Samhain, La voz de las mujeres

«Un verbo en femenino»
«LA VOZ DE LAS MUJERES» 
INANNA*
Y yo que nunca he sido maestra, sino rama del sauce y de la aurora.
Que he venido a esta Tierra para narrar su historia. Tan solo porque vivo
en la memoria de los hombres, que me han visto la tez desangelada y la
esperanza muda.
Yo, que ya no soy un «Yo» sino un anhelo, que a veces vuelo en alas de la
noche y caigo y me recojo. Renazco desde el lodo más profundo y rompo
entre los versos, las ruinas de una vida sostenida, en mis antiguos credos…
Yo, que respiro y no me basta el aire.
Ni siquiera del huracán el aullido, ¡me basta!
Me prendo en el silencio; leo a través de mi historia y sé, que aunque mil
veces me rompan, voy a seguir siendo la de la niña de jade en la aurora.
La del amor angelado, salvado en cofres de Oro blanco.
Y antes que de la rémora y la noche, me nutro de los broches y las voces
de los tiempos, las cunas y los ritmos del tesón.
Y lo hago porque aún CREO y me CREO, le sigo siendo fiel a esta de mi
piel que sobrevive ¡Mujer! ¡Me sobrevive! A tientas y no en vano,
despierto, día tras día, en llamas y en peligro de extinción.
Yo, qué de la vida vengo y hacia la vida voy, ¡a ríos!
Pues la amo inmensamente y a día de hoy; llevo el pecho abierto, de
tanto amanecerme en brazos de la sombra y a sombras contra el viento,
he ido eclosionado y solo SOY la voz de un verbo antiguo.
Un verbo en femenino.
La voz de las mujeres, la fe de los ancestros, el son de los latidos
que aún viven en mí.
Y si soy la que llora, también nado en mi llanto como el Delfín azul,
navega por sus noches oceánicas y se desvive en trinos, para nacer de su
cántico ¡libre SER…! Y libre, ¡VIVIRSE!
Y tú, que dices Luz y no me dices: ¡Ven!
¿Dónde entonces la luz?
¿Cuántas veces la has visto cómo llega…?
Avanza tan despacio, te palpa, te desgarra, te huye, te persigue…
Una y otra y otra vez.
Liviana y tan hermosa, se viste con mi piel—la de la entraña—rotunda en
su equilibrio, se danza en la belleza del sueño que amanece, en el pecho
de mi desnuda loba en llamas.
Y llega, me inocula, se nombra en mis memorias.
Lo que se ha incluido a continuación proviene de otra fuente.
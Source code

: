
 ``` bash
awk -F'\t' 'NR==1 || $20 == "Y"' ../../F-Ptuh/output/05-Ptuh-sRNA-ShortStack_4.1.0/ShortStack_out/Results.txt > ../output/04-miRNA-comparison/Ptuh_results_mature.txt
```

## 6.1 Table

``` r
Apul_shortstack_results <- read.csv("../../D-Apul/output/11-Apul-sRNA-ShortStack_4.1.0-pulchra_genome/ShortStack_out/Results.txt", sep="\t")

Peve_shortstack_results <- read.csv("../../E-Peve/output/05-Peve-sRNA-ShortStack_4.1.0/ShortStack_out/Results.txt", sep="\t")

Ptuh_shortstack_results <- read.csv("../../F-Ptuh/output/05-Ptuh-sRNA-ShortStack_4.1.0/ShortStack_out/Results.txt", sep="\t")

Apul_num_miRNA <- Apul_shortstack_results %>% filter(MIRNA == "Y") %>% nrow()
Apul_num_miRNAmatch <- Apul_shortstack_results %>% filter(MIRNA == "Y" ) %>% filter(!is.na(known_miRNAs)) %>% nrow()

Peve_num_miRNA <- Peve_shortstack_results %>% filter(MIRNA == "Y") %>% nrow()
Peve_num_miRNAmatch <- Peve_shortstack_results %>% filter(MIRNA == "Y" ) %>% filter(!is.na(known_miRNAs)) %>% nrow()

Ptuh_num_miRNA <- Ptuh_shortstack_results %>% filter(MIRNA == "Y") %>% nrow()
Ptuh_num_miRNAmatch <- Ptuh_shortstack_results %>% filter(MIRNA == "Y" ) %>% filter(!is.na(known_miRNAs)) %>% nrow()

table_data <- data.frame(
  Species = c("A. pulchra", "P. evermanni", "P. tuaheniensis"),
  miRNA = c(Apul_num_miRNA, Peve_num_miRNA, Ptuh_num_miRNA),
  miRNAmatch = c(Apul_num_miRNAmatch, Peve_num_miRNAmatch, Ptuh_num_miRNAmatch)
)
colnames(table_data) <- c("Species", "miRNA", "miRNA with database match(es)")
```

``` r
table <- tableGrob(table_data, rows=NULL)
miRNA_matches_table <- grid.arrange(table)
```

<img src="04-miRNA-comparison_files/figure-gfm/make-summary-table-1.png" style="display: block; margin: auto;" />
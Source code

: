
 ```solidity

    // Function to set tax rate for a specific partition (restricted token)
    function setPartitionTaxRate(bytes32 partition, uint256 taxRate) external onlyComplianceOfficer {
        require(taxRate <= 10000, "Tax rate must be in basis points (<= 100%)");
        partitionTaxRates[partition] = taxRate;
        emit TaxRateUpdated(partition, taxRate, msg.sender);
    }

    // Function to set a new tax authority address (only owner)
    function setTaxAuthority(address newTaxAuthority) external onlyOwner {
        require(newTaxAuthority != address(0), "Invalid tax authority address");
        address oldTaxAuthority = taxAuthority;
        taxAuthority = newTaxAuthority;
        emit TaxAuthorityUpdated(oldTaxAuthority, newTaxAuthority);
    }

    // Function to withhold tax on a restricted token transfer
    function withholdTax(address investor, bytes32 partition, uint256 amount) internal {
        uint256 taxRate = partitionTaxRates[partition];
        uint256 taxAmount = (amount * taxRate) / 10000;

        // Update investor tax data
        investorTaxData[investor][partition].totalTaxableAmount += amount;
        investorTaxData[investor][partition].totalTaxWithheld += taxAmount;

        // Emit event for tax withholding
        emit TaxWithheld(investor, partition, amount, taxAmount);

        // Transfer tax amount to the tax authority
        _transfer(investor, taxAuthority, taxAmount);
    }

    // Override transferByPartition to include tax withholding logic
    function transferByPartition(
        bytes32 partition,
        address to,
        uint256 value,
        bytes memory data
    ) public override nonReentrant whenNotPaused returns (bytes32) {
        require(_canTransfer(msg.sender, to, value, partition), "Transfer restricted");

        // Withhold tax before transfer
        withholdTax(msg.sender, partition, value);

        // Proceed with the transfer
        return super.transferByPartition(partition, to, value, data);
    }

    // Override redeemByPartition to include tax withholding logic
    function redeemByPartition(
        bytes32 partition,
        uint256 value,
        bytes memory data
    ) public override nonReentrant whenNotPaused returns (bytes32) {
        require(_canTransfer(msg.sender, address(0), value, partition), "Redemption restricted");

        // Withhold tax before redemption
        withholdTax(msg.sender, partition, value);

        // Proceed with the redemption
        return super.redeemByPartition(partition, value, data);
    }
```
Se anuncia en la
mañana, renace como Inanna* del lodo más profundo hacia la vida y
simplemente dicta:

La luz, tu luz, eres tú.
La primigenia impronta.
La vida en tus arterias, tu tiento, el verso abierto, tus flancos, tus
misterios…
Tu útero sangrando. Los tantos intentos en vano,
de hallar justo al maestro, mientras no podías ver,
que «el maestro», tú, para tu Ser ya eras.
Tú, para tu sueño ¡tangible y tan precioso!
Tu vida contra el buque del tiempo, tu alma del lamento,
tus cofres del tesoro.
Aquellos que salvaste y perdiste tantas veces.
Tu paz y tu equilibrio
en el latido perpetuo de Diosa Universal.
Las manos sobre el vientre umbilical.
La hebra, que trepa y al corazón asciende.
Esa, ¡La LUZ!
Que también vino a ser, los tiempos en la sombra…
Y ahora, justo ahora, en esta voz que vives cuando hablas
en este amor que callas y te nombra,
también eres la Luz
alumbrando ese mundo
que no te deja ser, ni tampoco te honra:
En tu mujer de Voz
En tu mujer de Amor
En tu mujer de Auroras

Inanna (Innin) Diosa

Era la diosa del amor y de la guerra, de la  naturaleza y de la fecundidad, prolongación de la tradición de las antiguas  «diosas madres» neolíticas , fue la protagonista de mitos tan arquetípicos como el del «descenso a los infiernos»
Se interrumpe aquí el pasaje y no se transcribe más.